*** Source records ***

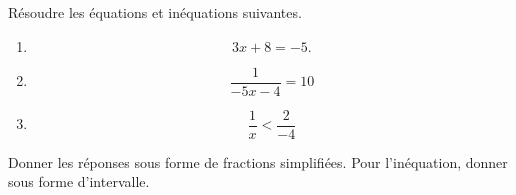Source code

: 
\begin{exercice}\label{exosmath-0346}

    Résoudre les équations et inéquations suivantes.
    \begin{enumerate}
        \item
            \begin{equation}
                3x+8=-5.
            \end{equation}
        \item
            \begin{equation}
                \frac{ 1 }{ -5x-4 }=10
            \end{equation}
        \item
            \begin{equation}
                \frac{ 1 }{ x }<\frac{ 2 }{ -4 }
            \end{equation}
    \end{enumerate}
    Donner les réponses sous forme de fractions simplifiées. Pour l'inéquation, donner sous forme d'intervalle.

\end{exercice}
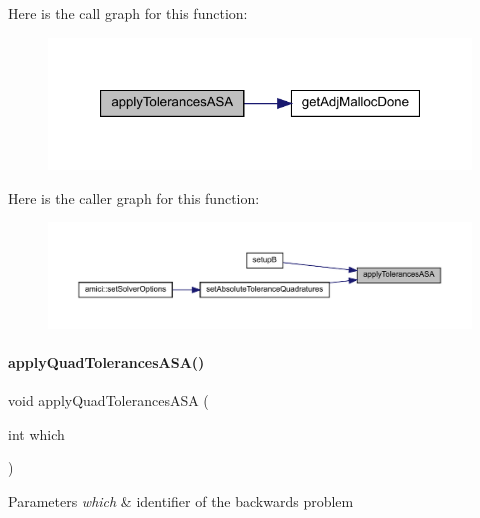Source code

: Here is the call graph for this function\+:
\nopagebreak
\begin{figure}[H]
\begin{center}
\leavevmode
\includegraphics[width=321pt]{classamici_1_1_solver_abdf8989d57153fde8988e73a98979297_cgraph}
\end{center}
\end{figure}
Here is the caller graph for this function\+:
\nopagebreak
\begin{figure}[H]
\begin{center}
\leavevmode
\includegraphics[width=350pt]{classamici_1_1_solver_abdf8989d57153fde8988e73a98979297_icgraph}
\end{center}
\end{figure}
\mbox{\label{classamici_1_1_solver_a09d47957ba70f725efb5e3a385a274a6}} 
\paragraph{\texorpdfstring{applyQuadTolerancesASA()}{applyQuadTolerancesASA()}}
{\footnotesize\ttfamily void apply\+Quad\+Tolerances\+A\+SA (\begin{DoxyParamCaption}\item[{int}]{which }\end{DoxyParamCaption})\hspace{0.3cm}{\ttfamily [protected]}}


\begin{DoxyParams}{Parameters}
{\em which} & identifier of the backwards problem \\
\hline
\end{DoxyParams}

*** End of Source records ***

**Assignment**
Copy every entry exactly; drop the pictures.

**Result of the task**
Source code

: 
\begin{exercice}\label{exosmath-0346}

    Résoudre les équations et inéquations suivantes.
    \begin{enumerate}
        \item
            \begin{equation}
                3x+8=-5.
            \end{equation}
        \item
            \begin{equation}
                \frac{ 1 }{ -5x-4 }=10
            \end{equation}
        \item
            \begin{equation}
                \frac{ 1 }{ x }<\frac{ 2 }{ -4 }
            \end{equation}
    \end{enumerate}
    Donner les réponses sous forme de fractions simplifiées. Pour l'inéquation, donner sous forme d'intervalle.

\end{exercice}
Source code

: Here is the call graph for this function\+:
\nopagebreak
\begin{figure}[H]
\begin{center}
\leavevmode
\includegraphics[width=321pt]{classamici_1_1_solver_abdf8989d57153fde8988e73a98979297_cgraph}
\end{center}
\end{figure}
Here is the caller graph for this function\+:
\nopagebreak
\begin{figure}[H]
\begin{center}
\leavevmode
\includegraphics[width=350pt]{classamici_1_1_solver_abdf8989d57153fde8988e73a98979297_icgraph}
\end{center}
\end{figure}
\mbox{\label{classamici_1_1_solver_a09d47957ba70f725efb5e3a385a274a6}} 
\paragraph{\texorpdfstring{applyQuadTolerancesASA()}{applyQuadTolerancesASA()}}
{\footnotesize\ttfamily void apply\+Quad\+Tolerances\+A\+SA (\begin{DoxyParamCaption}\item[{int}]{which }\end{DoxyParamCaption})\hspace{0.3cm}{\ttfamily [protected]}}


\begin{DoxyParams}{Parameters}
{\em which} & identifier of the backwards problem \\
\hline
\end{DoxyParams}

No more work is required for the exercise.